Question

*Fan & medal*
Use the quadratic model P(x) = 25x^2 - 24x + 615 to predict P(x) if x equals 8.
A. 2203
B. 1672
C. 2023
D. 2677

Answer 1

Please help, I don't know how to do this. ;c

Answer 2

All you have to do is to let x = 8 in the function P(x) = 25x^2 - 24x + 615.

Answer 3

Simplifying
P(x) = 25x2 + -24x + 615

Multiply P * x
xP = 25x2 + -24x + 615

Reorder the terms:
xP = 615 + -24x + 25x2

Solving
xP = 615 + -24x + 25x2

Solving for variable 'x'.

Reorder the terms:
-615 + 24x + xP + -25x2 = 615 + -24x + 25x2 + -615 + 24x + -25x2

Reorder the terms:
-615 + 24x + xP + -25x2 = 615 + -615 + -24x + 24x + 25x2 + -25x2

Combine like terms: 615 + -615 = 0
-615 + 24x + xP + -25x2 = 0 + -24x + 24x + 25x2 + -25x2
-615 + 24x + xP + -25x2 = -24x + 24x + 25x2 + -25x2

Combine like terms: -24x + 24x = 0
-615 + 24x + xP + -25x2 = 0 + 25x2 + -25x2
-615 + 24x + xP + -25x2 = 25x2 + -25x2

Combine like terms: 25x2 + -25x2 = 0
-615 + 24x + xP + -25x2 = 0

The solution to this equation could not be determined.
i think this is how to solve it

Answer 4

What do you mean by `xP`?

Answer 5

Ok so I just do this?
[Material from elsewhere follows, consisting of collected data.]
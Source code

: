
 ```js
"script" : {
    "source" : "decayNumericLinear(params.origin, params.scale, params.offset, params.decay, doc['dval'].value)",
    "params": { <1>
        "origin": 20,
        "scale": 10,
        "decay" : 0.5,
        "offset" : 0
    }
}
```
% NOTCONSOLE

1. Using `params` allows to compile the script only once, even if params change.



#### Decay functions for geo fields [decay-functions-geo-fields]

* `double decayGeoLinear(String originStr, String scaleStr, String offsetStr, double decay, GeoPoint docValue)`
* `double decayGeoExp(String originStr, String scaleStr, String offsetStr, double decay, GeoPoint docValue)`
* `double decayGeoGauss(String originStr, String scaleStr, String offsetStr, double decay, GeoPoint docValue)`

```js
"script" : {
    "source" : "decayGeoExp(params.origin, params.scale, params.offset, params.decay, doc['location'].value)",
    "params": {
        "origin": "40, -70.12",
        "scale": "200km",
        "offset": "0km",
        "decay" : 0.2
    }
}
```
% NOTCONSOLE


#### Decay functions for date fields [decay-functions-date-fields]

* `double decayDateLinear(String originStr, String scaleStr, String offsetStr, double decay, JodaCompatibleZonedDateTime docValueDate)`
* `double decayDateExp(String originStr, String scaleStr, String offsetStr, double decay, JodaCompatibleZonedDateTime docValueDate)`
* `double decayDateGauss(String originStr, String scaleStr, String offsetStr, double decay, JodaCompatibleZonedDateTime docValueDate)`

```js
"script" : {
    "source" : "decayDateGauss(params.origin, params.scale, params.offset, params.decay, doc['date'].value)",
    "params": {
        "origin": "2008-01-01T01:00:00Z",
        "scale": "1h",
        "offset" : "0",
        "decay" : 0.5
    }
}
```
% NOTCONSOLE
P(x) = 25*8^2 - 24*8 + 615???

Answer 6

If so the answer would be C.2023 right??? I think I did that right, I'm not that good with these kinda problems. :/

Answer 7

Yes. The formula P(x) = 25x^2 - 24x + 615 enables you to predict P(x) for any x in its domain. This is a polynomial function, so you may substitute 8 for x (8 is in the domain). The result is a prediction / estimate for the value of P(x) when x= 8.

Answer 8

Thanks, this helps a ton. I was getting confused on this question.